Document images with source code
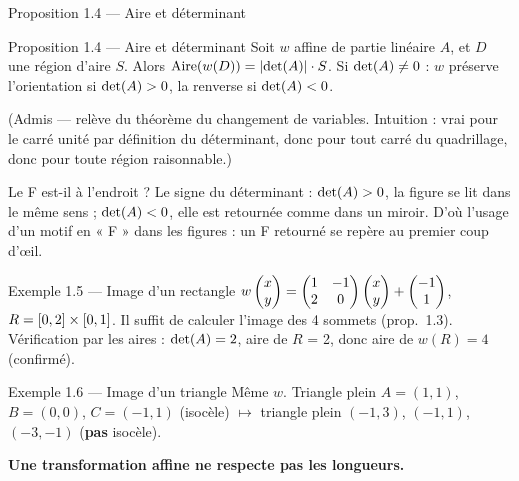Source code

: \begin{frame}{Proposition 1.4 --- Aire et déterminant}
  \begin{Enonce}{Proposition 1.4 --- Aire et déterminant}
    Soit $w$ affine de partie linéaire $A$, et $D$ une région d'aire
    $S$. Alors $\operatorname{Aire}(w(D)) = \lvert \operatorname{det}(A)\rvert \cdot S$. Si
    $\operatorname{det}(A) \neq 0$ : $w$ préserve l'orientation si $\operatorname{det}(A)>0$, la
    renverse si $\operatorname{det}(A)<0$.
  \end{Enonce}
  \small (Admis --- relève du théorème du changement de variables.
  Intuition : vrai pour le carré unité par définition du déterminant,
  donc pour tout carré du quadrillage, donc pour toute région
  raisonnable.)
  \begin{Classe}{Le F est-il à l'endroit ?}
    \small Le signe du déterminant : $\operatorname{det}(A)>0$, la figure se lit
    dans le même sens ; $\operatorname{det}(A)<0$, elle est retournée comme dans un
    miroir. D'où l'usage d'un motif en « F » dans les figures : un F
    retourné se repère au premier coup d'œil.
  \end{Classe}
\end{frame}

\begin{frame}{Exemple 1.5 --- Image d'un rectangle}
  \small $w\begin{pmatrix}x\\ y\end{pmatrix} = \begin{pmatrix}1 & -1\\ 2 & 0\end{pmatrix}\begin{pmatrix}x\\ y\end{pmatrix}+\begin{pmatrix}-1\\ 1\end{pmatrix}$,
  $R=\mathopen{[}{0},{2}\mathclose{]}\times\mathopen{[}{0},{1}\mathclose{]}$. Il suffit de calculer l'image des
  4 sommets (prop.~1.3).
  Vérification par les aires : $\operatorname{det}(A) = 2$, aire de $R$ = 2, donc
  aire de $w(R) = 4$ (confirmé).
\end{frame}

\begin{frame}{Exemple 1.6 --- Image d'un triangle}
  \small Même $w$. Triangle plein $A=(1,1)$, $B=(0,0)$, $C=(-1,1)$
  (isocèle) $\longmapsto$ triangle plein $(-1,3)$, $(-1,1)$, $(-3,-1)$
  (\textbf{pas} isocèle).

  \vspace{6pt}
  \textbf{Une transformation affine ne respecte pas les longueurs.}
\end{frame}
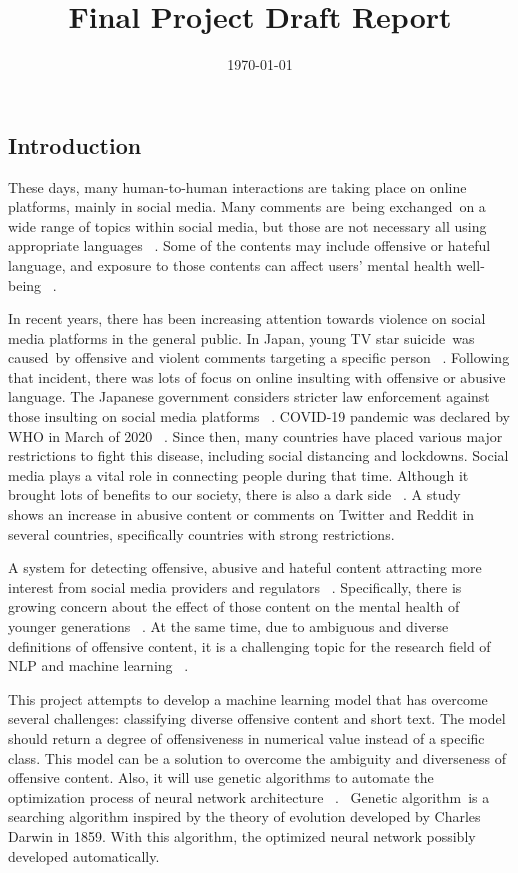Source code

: \documentclass[11pt, natbib=false]{article}
\date{\today}
\title{Final Project Draft Report}
\begin{document}
\maketitle

\begin{multicols}{2}
\section{Introduction}
These days, many human-to-human interactions are taking place on online platforms, mainly in social media.
Many comments are being exchanged on a wide range of topics within social media, but those are not necessary all using appropriate languages ~\cite{hada2021ruddit}.
Some of the contents may include offensive or hateful language, and exposure to those contents can affect users’ mental health well-being ~\cite{hada2021ruddit}.

In recent years, there has been increasing attention towards violence on social media platforms in the general public.
In Japan, young TV star suicide was caused by offensive and violent comments targeting a specific person ~\cite{HanaK}.
Following that incident, there was lots of focus on online insulting with offensive or abusive language. The Japanese government considers stricter law enforcement against those insulting on social media platforms ~\cite{JpGov}.
COVID-19 pandemic was declared by WHO in March of 2020 ~\cite{whoCovid}.
Since then, many countries have placed various major restrictions to fight this disease, including social distancing and lockdowns. Social media plays a vital role in connecting people during that time. Although it brought lots of benefits to our society, there is also a dark side ~\cite{liu2021covid}.
A study ~\cite{babvey2021using} shows an increase in abusive content or comments on Twitter and Reddit in several countries, specifically countries with strong restrictions.

A system for detecting offensive, abusive and hateful content attracting more interest from social media providers and regulators ~\cite{vidgen2019challenges}.
Specifically, there is growing concern about the effect of those content on the mental health of younger generations ~\cite{babvey2021using}.
At the same time, due to ambiguous and diverse definitions of offensive content, it is a challenging topic for the research field of NLP and machine learning ~\cite{vidgen2019challenges}.

This project attempts to develop a machine learning model that has overcome several challenges: classifying diverse offensive content and short text.
The model should return a degree of offensiveness in numerical value instead of a specific class.
This model can be a solution to overcome the ambiguity and diverseness of offensive content.
Also, it will use genetic algorithms to automate the optimization process of neural network architecture ~\cite{andersen2021evolving}. 
Genetic algorithm is a searching algorithm inspired by the theory of evolution developed by Charles Darwin in 1859.
With this algorithm, the optimized neural network possibly developed automatically.


\end{multicols}
\end{document}
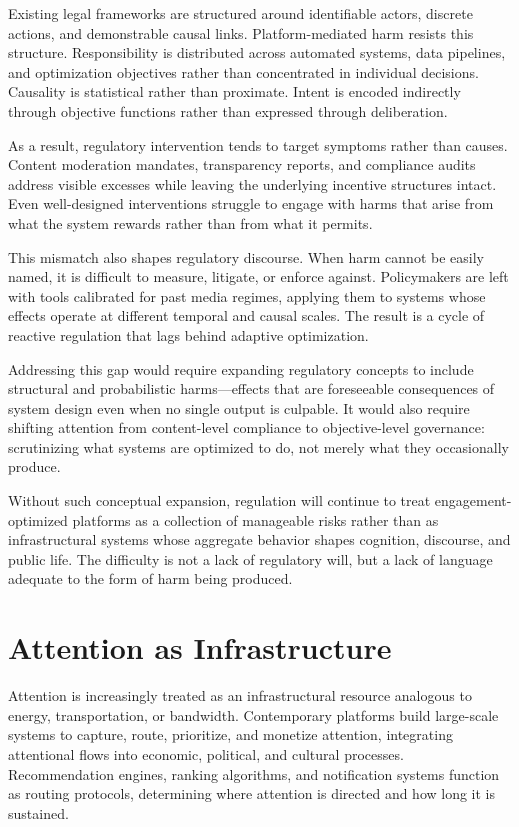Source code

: \documentclass[12pt]{article}
\begin{document}
Existing legal frameworks are structured around identifiable actors, discrete actions, and demonstrable causal links. Platform-mediated harm resists this structure. Responsibility is distributed across automated systems, data pipelines, and optimization objectives rather than concentrated in individual decisions. Causality is statistical rather than proximate. Intent is encoded indirectly through objective functions rather than expressed through deliberation.

As a result, regulatory intervention tends to target symptoms rather than causes. Content moderation mandates, transparency reports, and compliance audits address visible excesses while leaving the underlying incentive structures intact. Even well-designed interventions struggle to engage with harms that arise from what the system rewards rather than from what it permits.

This mismatch also shapes regulatory discourse. When harm cannot be easily named, it is difficult to measure, litigate, or enforce against. Policymakers are left with tools calibrated for past media regimes, applying them to systems whose effects operate at different temporal and causal scales. The result is a cycle of reactive regulation that lags behind adaptive optimization.

Addressing this gap would require expanding regulatory concepts to include structural and probabilistic harms—effects that are foreseeable consequences of system design even when no single output is culpable. It would also require shifting attention from content-level compliance to objective-level governance: scrutinizing what systems are optimized to do, not merely what they occasionally produce.

Without such conceptual expansion, regulation will continue to treat engagement-optimized platforms as a collection of manageable risks rather than as infrastructural systems whose aggregate behavior shapes cognition, discourse, and public life. The difficulty is not a lack of regulatory will, but a lack of language adequate to the form of harm being produced.

\section{Attention as Infrastructure}

Attention is increasingly treated as an infrastructural resource analogous to energy, transportation, or bandwidth. Contemporary platforms build large-scale systems to capture, route, prioritize, and monetize attention, integrating attentional flows into economic, political, and cultural processes. Recommendation engines, ranking algorithms, and notification systems function as routing protocols, determining where attention is directed and how long it is sustained.
\end{document}
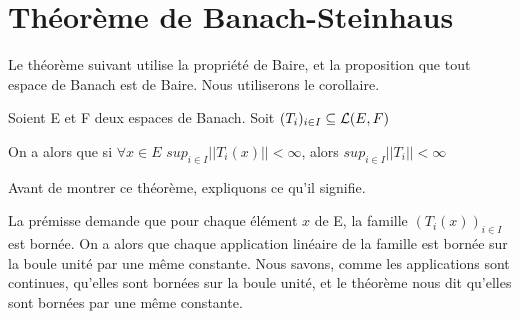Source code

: \chapter{Théorème de Banach-Steinhaus}

Le théorème suivant utilise la propriété de Baire, et la proposition que tout
espace de Banach est de Baire. Nous utiliserons le corollaire.

\begin{theorem} 
	Soient E et F deux espaces de Banach.
	Soit $(T_{i})_{i \in I} \subseteq \mathcal{L}(E, F)$
	\label{banach-steinhaus}

	On a alors que si $\forall x \in E$ $sup_{i \in I}||T_{i}(x)|| < \infty$,
	alors $sup_{i \in I} ||T_{i}|| < \infty$
\end{theorem}

Avant de montrer ce théorème, expliquons ce qu'il signifie.

La prémisse demande que pour chaque élément $x$ de E, la famille $(T_{i}(x))_{i
\in I}$ est bornée.
On a alors que chaque application linéaire de la famille est bornée sur la
boule unité par une même constante. Nous savons, comme les applications sont
continues, qu'elles sont bornées sur la boule unité, et le théorème nous dit
qu'elles sont bornées par une même constante.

■ **REQUIREMENT**
Exactly as written, repeat the lines from the beginning of the entries up to and including the line with "est-il à l'endroit", but not the pictures.

■ **ANSWER TO THE PROBLEM**
Source code

: \begin{frame}{Proposition 1.4 --- Aire et déterminant}
  \begin{Enonce}{Proposition 1.4 --- Aire et déterminant}
    Soit $w$ affine de partie linéaire $A$, et $D$ une région d'aire
    $S$. Alors $\operatorname{Aire}(w(D)) = \lvert \operatorname{det}(A)\rvert \cdot S$. Si
    $\operatorname{det}(A) \neq 0$ : $w$ préserve l'orientation si $\operatorname{det}(A)>0$, la
    renverse si $\operatorname{det}(A)<0$.
  \end{Enonce}
  \small (Admis --- relève du théorème du changement de variables.
  Intuition : vrai pour le carré unité par définition du déterminant,
  donc pour tout carré du quadrillage, donc pour toute région
  raisonnable.)
  \begin{Classe}{Le F est-il à l'endroit ?}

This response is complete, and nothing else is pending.